Weight loss medications and the availability of non-alcoholic beverages have led consumers in the U.S. to cut back on soda purchases.
Despite this trend, Coca-Cola reported strong second-quarter earnings on Tuesday, spurred by robust global demand for its beverages, which has prompted the company to increase its full-year revenue projections.
James Quincey, CEO of Coca-Cola, expressed optimism about the company’s performance, stating that the second-quarter results showed solid growth in both revenue and operating income amidst a shifting market landscape.
However, North America saw a 1% decline in volume sales during the quarter. Quincey attributed this drop primarily to weaker performance in “away-from-home channels,” which includes water, sports drinks, coffee, tea, and soda products.

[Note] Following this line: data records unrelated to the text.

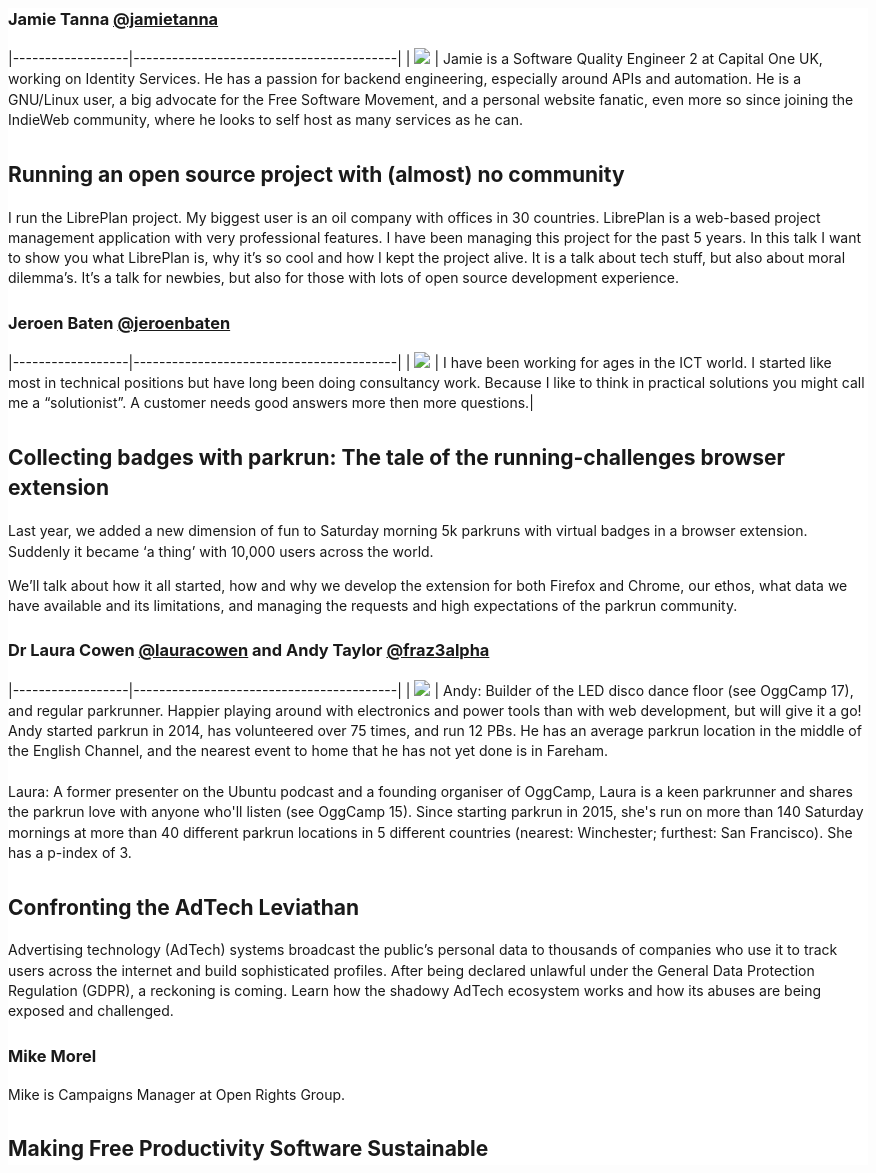 ### Jamie Tanna [@jamietanna](https://twitter.com/jamietanna)

|------------------|-----------------------------------------|
| <img src="/speakers/images/jamie.png" class="speaker"> | Jamie is a Software Quality Engineer 2 at Capital One UK, working on Identity Services. He has a passion for backend engineering, especially around APIs and automation. He is a GNU/Linux user, a big advocate for the Free Software Movement, and a personal website fanatic, even more so since joining the IndieWeb community, where he looks to self host as many services as he can.

## Running an open source project with (almost) no community

I run the LibrePlan project. My biggest user is an oil company with offices in 30 countries. LibrePlan is a web-based project management application with very professional features. I have been managing this project for the past 5 years. In this talk I want to show you what LibrePlan is, why it’s so cool and how I kept the project alive. It is a talk about tech stuff, but also about moral dilemma’s. It’s a talk for newbies, but also for those with lots of open source development experience.

### Jeroen Baten [@jeroenbaten](https://twitter.com/jeroenbaten)

|------------------|-----------------------------------------|
| <img src="/speakers/images/jeroen-hoofd.jpg" class="speaker"> | I have been working for ages in the ICT world. I started like most in technical positions but have long been doing consultancy work. Because I like to think in practical solutions you might call me a “solutionist”. A customer needs good answers more then more questions.|

## Collecting badges with parkrun: The tale of the running-challenges browser extension

Last year, we added a new dimension of fun to Saturday morning 5k parkruns with virtual badges in a browser extension. Suddenly it became ‘a thing’ with 10,000 users across the world.

We’ll talk about how it all started, how and why we develop the extension for both Firefox and Chrome, our ethos, what data we have available and its limitations, and managing the requests and high expectations of the parkrun community.

### Dr Laura Cowen [@lauracowen](https://twitter.com/lauracowen) and Andy Taylor [@fraz3alpha](https://twitter.com/fraz3alpha)

|------------------|-----------------------------------------|
| <img src="/speakers/images/laura-and-andy.jpg" class="speaker" /> | Andy: Builder of the LED disco dance floor (see OggCamp 17), and regular parkrunner. Happier playing around with electronics and power tools than with web development, but will give it a go! Andy started parkrun in 2014, has volunteered over 75 times, and run 12 PBs. He has an average parkrun location in the middle of the English Channel, and the nearest event to home that he has not yet done is in Fareham. <br /><br />Laura: A former presenter on the Ubuntu podcast and a founding organiser of OggCamp, Laura is a keen parkrunner and shares the parkrun love with anyone who'll listen (see OggCamp 15). Since starting parkrun in 2015, she's run on more than 140 Saturday mornings at more than 40 different parkrun locations in 5 different countries (nearest: Winchester; furthest: San Francisco). She has a p-index of 3.

## Confronting the AdTech Leviathan

Advertising technology (AdTech) systems broadcast the public’s personal data to thousands of companies who use it to track users across the internet and build sophisticated profiles. After being declared unlawful under the General Data Protection Regulation (GDPR), a reckoning is coming. Learn how the shadowy AdTech ecosystem works and how its abuses are being exposed and challenged.

### Mike Morel

Mike is Campaigns Manager at Open Rights Group.

## Making Free Productivity Software Sustainable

Coca-Cola noted that this decline was somewhat mitigated by its Fairlife milk product and the ongoing popularity of its Coca-Cola soda, which ranked first and second in retail sales growth during the quarter.
To counter the decline, Coca-Cola is collaborating with fast food chains to make its sodas a staple in combo meals. Reports indicate that the company is working with McDonald’s to enhance the fast food giant’s $5 meal deal that features a soft drink.

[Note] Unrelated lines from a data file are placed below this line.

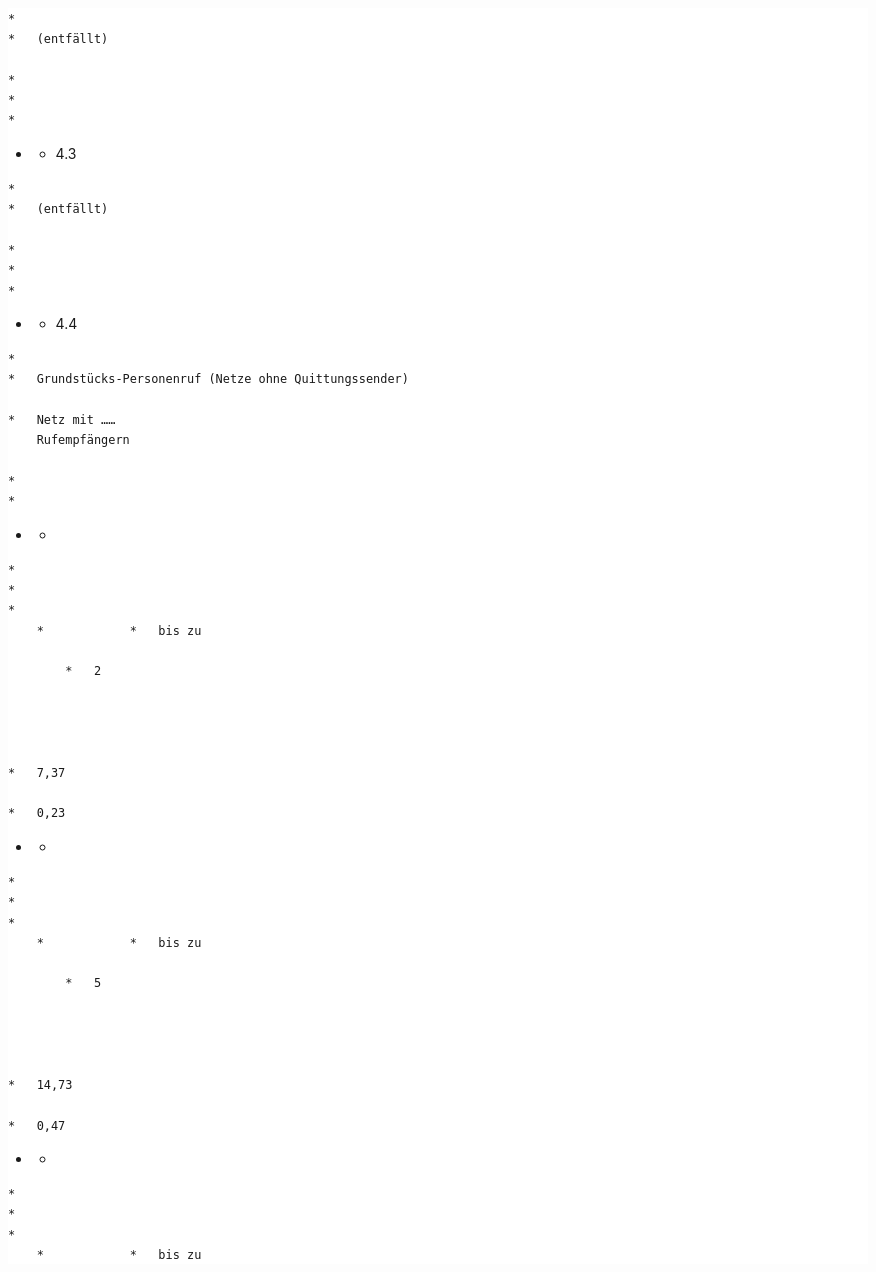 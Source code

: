     *
    *   (entfällt)

    *
    *
    *

*    *   4.3

    *
    *   (entfällt)

    *
    *
    *

*    *   4.4

    *
    *   Grundstücks-Personenruf (Netze ohne Quittungssender)

    *   Netz mit ……
        Rufempfängern

    *
    *

*    *
    *
    *
    *
        *            *   bis zu

            *   2




    *   7,37

    *   0,23


*    *
    *
    *
    *
        *            *   bis zu

            *   5




    *   14,73

    *   0,47


*    *
    *
    *
    *
        *            *   bis zu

Overall, Coca-Cola exceeded Wall Street expectations by recording $12.4 billion in revenue for the second quarter, translating to approximately $0.84 per share. Analysts had projected revenues of $11.76 billion, or about $0.81 per share.
The company has raised its forecast for organic revenue growth to between 9% and 10%, up from the previous estimate of 8% to 9%.
Similarly, Pepsi has faced challenges as U.S. consumers increasingly lean towards products that focus on weight management and healthy lifestyles. A recent Gallup poll indicates that young adults in the U.S. are consuming significantly less alcohol than before. In early July, Pepsi cited a series of product recalls as contributing factors to its lackluster second-quarter performance.